The drivetrain combines Shimano Tiagra with a basic FSA Vero cyclocross-friendly 46/36 chainset. Paired with an 11-28 cassette, it provides an ample range for most conditions.
A bike that wants to stay off-road
The combination of WTB rims, 40mm WTB tyres and Shimano disc hubs is simultaneously both one of the Dark Peak’s best assets and its biggest flaw. The ChrisCross i19s rims are wide, 19mm internally, and are well suited to the voluminous 40mm Nano tyres. The tubeless-compatible rim is good to see at this price, too.
Take the Dark Peak off road and you’ll find the wheels stiff, strong and smooth running, and though the tyre tread is designed for aggressive riding on hard-packed dirt and gravel, we found that the WTBs cut through the wettest slime with very little mud packing. The bike tracks straight, corners well and the tyres keep you well cushioned. It feels refined off road and allows you to tick along at a decent speed when other drop-barred bikes would be floundering in the sludge.

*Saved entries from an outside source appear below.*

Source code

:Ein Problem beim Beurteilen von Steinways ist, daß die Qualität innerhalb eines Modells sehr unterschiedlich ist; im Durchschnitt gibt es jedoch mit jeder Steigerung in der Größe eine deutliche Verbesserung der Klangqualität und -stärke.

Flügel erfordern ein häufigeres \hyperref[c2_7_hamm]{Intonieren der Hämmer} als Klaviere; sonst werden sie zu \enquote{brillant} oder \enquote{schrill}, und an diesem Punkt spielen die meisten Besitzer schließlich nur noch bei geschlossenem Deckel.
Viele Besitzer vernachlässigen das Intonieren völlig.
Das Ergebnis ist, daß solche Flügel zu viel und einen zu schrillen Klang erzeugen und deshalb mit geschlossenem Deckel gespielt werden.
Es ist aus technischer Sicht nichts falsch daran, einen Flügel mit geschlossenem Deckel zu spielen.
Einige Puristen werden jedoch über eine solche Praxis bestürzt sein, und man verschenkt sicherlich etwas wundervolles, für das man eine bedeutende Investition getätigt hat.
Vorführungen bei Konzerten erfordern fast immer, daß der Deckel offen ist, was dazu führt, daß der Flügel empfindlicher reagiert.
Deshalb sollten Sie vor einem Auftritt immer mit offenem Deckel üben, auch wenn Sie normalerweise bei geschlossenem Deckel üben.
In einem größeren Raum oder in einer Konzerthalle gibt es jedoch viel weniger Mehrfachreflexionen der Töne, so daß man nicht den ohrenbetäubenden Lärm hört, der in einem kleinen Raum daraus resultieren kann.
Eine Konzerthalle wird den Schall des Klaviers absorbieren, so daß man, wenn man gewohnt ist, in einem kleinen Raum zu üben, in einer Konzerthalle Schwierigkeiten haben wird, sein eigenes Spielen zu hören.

Off road the dark peak tracks straight and corners well:
Off road the Dark Peak tracks straight and corners well
Even the Tektro Lyra cable disc brakes worked well, whereas they have felt a little wooden on other bikes. There was a little initial play in the levers before they bite, but after that they offer plenty of progressive feel.
But on the road – where you’d expect to spend a lot of time – it’s different. The tough rims weigh 372g each and are wrapped with 470g tyres. Add around 250g for the tubes and you’re shifting a lot of rotating weight. This is something you really feel when climbing, when slightly lower gears might also be welcome.
With the chunky tread adding inertia, and the skinny bar not helping matters, the steering feels sluggish, with the result that any corrections or direction changes require plenty of muscle to get over the dulled response. Hopefully the wider bar on the bike you’ll find in the shops will go some way to mitigating this.
We do have to say though that GO Outdoors knows how to build a budget bike. Its well-considered contact points and kit make it obvious that the Dark Peak is put together by enthusiasts, not beancounters. And its £799 price becomes an even better £699 if you buy a GO Outdoors discount card – yours for just a fiver. Result.